_WORK ITEM_
State how many lines in the records below include the word "traverse". Give nothing but that number.

INFORMATION PROVIDED Start Marker

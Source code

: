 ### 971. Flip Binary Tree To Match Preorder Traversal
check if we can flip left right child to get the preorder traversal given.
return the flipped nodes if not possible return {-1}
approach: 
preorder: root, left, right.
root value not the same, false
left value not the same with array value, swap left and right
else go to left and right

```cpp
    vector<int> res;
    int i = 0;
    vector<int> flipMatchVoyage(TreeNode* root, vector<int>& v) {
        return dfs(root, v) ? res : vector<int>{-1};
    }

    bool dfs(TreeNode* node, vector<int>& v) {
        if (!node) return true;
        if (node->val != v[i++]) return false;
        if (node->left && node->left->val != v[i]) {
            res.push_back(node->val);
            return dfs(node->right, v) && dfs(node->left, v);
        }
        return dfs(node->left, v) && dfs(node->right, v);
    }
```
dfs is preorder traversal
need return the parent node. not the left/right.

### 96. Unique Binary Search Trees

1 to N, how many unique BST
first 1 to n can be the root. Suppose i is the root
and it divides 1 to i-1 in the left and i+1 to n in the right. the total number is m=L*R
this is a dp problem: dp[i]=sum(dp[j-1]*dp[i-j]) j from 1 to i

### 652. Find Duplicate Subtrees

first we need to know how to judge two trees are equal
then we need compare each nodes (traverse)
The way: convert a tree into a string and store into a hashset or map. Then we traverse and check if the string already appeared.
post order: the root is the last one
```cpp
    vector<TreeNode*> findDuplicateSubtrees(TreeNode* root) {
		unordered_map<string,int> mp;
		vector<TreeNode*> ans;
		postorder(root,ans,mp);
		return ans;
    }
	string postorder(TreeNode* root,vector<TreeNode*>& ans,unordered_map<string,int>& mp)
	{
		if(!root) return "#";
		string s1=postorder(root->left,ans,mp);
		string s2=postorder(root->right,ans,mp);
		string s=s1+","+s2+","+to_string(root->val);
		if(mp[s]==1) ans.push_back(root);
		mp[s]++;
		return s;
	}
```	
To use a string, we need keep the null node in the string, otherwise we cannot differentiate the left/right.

INFORMATION PROVIDED End Marker
INFORMATION PROVIDED Start Marker

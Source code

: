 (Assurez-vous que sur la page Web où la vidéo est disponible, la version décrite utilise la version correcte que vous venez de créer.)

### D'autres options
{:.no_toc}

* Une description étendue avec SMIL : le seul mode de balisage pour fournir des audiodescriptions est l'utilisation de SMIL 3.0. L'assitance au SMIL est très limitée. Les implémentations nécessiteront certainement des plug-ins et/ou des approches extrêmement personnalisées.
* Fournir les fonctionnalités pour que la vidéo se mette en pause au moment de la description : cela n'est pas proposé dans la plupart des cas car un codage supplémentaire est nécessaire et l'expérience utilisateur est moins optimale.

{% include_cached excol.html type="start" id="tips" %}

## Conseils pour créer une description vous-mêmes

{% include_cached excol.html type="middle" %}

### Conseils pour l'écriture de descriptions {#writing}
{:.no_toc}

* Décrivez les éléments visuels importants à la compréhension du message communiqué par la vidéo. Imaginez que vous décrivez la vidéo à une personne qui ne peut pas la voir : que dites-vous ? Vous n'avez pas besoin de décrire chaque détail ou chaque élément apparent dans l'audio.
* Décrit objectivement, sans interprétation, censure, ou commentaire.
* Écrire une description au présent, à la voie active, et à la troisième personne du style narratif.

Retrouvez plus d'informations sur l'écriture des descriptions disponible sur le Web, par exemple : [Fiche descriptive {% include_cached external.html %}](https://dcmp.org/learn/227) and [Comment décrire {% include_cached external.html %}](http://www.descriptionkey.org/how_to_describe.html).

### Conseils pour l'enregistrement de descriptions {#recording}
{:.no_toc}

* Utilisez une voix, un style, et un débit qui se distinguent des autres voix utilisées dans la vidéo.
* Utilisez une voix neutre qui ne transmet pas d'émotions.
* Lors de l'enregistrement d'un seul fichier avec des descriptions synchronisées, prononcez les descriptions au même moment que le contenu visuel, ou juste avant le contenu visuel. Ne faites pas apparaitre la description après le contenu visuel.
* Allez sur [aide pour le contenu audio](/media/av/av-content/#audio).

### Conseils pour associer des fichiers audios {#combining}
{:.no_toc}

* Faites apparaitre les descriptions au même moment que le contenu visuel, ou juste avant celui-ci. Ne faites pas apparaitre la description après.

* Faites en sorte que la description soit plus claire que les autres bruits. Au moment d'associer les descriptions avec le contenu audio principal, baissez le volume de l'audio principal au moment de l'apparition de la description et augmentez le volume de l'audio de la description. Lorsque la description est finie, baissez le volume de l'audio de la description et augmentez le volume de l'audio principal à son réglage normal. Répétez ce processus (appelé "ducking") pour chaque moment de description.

INFORMATION PROVIDED End Marker

_RESPONSE_
2